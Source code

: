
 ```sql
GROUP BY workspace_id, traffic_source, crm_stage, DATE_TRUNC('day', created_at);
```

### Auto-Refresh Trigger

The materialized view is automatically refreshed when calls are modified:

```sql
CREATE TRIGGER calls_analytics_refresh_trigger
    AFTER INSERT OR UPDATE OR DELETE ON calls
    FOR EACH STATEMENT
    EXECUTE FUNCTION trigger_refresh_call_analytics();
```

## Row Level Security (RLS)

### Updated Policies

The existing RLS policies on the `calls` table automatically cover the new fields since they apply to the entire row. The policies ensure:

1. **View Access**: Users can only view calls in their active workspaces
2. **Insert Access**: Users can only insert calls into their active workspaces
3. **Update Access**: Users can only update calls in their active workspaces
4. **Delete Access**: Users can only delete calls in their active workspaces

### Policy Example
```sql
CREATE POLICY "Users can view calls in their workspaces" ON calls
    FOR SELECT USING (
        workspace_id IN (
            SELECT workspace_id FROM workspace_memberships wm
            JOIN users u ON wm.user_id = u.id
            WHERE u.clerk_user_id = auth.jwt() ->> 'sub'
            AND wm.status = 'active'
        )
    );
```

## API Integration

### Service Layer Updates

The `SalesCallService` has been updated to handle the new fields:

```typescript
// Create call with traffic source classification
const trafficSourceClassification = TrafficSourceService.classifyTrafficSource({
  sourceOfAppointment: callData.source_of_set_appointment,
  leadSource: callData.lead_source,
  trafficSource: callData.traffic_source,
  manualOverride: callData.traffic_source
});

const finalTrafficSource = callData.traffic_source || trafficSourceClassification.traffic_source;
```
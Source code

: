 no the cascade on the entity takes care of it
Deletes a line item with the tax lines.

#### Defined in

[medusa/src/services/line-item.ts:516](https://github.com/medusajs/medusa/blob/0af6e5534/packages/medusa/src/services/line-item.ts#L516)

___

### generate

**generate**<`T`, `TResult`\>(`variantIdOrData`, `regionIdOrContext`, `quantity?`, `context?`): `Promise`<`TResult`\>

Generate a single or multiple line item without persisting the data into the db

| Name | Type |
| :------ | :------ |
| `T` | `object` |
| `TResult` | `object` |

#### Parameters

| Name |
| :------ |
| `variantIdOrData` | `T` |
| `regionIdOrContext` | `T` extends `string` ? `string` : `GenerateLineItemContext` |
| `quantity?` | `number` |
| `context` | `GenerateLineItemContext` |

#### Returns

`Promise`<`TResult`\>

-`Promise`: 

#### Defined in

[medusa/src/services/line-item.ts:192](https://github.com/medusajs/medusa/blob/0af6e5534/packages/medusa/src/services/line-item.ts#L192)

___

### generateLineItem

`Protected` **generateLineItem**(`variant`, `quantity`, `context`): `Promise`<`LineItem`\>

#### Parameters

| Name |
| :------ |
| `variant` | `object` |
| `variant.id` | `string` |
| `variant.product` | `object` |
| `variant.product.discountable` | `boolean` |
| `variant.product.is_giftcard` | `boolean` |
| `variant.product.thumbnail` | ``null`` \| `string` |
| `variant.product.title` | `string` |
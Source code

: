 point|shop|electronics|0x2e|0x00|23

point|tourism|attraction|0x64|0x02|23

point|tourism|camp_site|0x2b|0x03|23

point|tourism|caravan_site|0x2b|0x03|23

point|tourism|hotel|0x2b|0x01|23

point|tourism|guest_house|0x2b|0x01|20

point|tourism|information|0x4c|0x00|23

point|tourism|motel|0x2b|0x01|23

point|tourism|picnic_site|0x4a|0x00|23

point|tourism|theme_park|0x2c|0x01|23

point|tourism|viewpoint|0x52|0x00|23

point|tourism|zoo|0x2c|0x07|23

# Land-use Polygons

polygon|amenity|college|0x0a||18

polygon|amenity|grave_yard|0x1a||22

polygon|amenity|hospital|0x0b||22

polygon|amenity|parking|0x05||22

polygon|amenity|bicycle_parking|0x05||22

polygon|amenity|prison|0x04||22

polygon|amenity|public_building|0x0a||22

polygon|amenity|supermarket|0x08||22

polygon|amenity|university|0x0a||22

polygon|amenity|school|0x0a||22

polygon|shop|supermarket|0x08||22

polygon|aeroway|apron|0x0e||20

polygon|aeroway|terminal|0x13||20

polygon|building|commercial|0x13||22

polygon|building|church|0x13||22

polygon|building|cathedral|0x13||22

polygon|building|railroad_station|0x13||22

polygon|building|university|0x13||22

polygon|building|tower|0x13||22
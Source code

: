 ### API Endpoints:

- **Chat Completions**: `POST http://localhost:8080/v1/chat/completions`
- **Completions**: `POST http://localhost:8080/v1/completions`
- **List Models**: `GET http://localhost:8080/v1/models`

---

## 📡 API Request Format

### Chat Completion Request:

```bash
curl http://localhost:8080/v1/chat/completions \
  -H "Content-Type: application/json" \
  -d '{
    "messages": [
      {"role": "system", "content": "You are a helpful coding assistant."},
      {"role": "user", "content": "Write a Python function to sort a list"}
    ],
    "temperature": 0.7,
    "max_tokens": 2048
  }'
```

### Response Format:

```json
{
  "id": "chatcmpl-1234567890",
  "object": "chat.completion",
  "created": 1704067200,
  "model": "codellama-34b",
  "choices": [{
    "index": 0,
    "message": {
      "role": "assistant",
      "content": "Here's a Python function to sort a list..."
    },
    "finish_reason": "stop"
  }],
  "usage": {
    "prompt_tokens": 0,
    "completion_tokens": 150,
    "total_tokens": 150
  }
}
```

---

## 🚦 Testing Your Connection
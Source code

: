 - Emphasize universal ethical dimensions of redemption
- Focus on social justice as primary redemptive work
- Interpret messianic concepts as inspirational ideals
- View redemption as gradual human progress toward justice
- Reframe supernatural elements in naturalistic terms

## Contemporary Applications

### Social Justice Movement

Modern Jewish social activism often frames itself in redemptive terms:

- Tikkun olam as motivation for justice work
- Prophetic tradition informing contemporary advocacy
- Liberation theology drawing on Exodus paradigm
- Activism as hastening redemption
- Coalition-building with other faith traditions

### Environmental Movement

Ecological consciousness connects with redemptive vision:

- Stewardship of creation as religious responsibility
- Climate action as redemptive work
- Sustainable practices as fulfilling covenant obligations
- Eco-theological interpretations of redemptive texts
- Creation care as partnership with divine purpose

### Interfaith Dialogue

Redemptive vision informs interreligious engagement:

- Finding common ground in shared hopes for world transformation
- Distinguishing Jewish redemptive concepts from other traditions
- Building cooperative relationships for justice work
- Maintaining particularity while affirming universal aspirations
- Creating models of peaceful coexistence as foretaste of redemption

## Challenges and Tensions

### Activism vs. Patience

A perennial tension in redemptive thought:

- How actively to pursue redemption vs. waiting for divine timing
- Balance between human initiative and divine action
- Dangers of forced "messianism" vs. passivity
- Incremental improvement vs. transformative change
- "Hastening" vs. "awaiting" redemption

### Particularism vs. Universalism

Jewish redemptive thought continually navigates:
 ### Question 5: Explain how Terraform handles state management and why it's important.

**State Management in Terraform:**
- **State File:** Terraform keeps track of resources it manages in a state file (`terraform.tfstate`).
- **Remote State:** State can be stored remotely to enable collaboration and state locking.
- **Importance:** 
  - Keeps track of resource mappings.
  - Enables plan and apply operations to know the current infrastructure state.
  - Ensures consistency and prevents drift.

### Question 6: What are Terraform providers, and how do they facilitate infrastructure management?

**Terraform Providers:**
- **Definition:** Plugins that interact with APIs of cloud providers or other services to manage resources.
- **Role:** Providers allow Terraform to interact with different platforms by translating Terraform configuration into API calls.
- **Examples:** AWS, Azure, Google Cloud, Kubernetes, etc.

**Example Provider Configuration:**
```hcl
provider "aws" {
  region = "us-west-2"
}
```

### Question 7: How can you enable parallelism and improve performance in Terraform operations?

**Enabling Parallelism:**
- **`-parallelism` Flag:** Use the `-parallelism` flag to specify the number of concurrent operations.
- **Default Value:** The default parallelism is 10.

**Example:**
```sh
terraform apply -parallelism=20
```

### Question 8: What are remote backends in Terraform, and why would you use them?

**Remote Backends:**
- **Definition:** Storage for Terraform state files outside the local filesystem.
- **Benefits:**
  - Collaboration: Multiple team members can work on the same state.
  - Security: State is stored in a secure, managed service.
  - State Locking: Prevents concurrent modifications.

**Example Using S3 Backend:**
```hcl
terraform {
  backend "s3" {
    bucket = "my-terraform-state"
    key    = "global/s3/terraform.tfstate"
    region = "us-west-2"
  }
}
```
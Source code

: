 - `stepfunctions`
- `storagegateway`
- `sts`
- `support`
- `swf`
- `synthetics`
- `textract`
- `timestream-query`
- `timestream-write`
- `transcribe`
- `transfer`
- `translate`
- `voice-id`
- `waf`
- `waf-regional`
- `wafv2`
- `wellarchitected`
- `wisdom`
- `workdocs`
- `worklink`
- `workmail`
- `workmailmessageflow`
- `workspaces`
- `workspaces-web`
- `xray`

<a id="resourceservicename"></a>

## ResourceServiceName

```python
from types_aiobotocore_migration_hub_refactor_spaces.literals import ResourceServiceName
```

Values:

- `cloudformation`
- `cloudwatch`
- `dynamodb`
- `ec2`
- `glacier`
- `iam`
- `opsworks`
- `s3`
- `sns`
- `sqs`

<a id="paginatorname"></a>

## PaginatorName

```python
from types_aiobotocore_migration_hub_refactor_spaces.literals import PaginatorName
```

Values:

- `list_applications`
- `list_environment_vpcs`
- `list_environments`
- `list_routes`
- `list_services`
------------
◆ **Exercise description**: Extract from the records above the lines from the one containing "### Environmental Movement" to the one containing "- Dangers of", both lines included, exactly as they appear and with nothing else.

◆ **Result of this exercise**:
### Environmental Movement

Ecological consciousness connects with redemptive vision:

- Stewardship of creation as religious responsibility
- Climate action as redemptive work
- Sustainable practices as fulfilling covenant obligations
- Eco-theological interpretations of redemptive texts
- Creation care as partnership with divine purpose

### Interfaith Dialogue

Redemptive vision informs interreligious engagement:

- Finding common ground in shared hopes for world transformation
- Distinguishing Jewish redemptive concepts from other traditions
- Building cooperative relationships for justice work
- Maintaining particularity while affirming universal aspirations
- Creating models of peaceful coexistence as foretaste of redemption

## Challenges and Tensions

### Activism vs. Patience

A perennial tension in redemptive thought:

- How actively to pursue redemption vs. waiting for divine timing
- Balance between human initiative and divine action
- Dangers of forced "messianism" vs. passivity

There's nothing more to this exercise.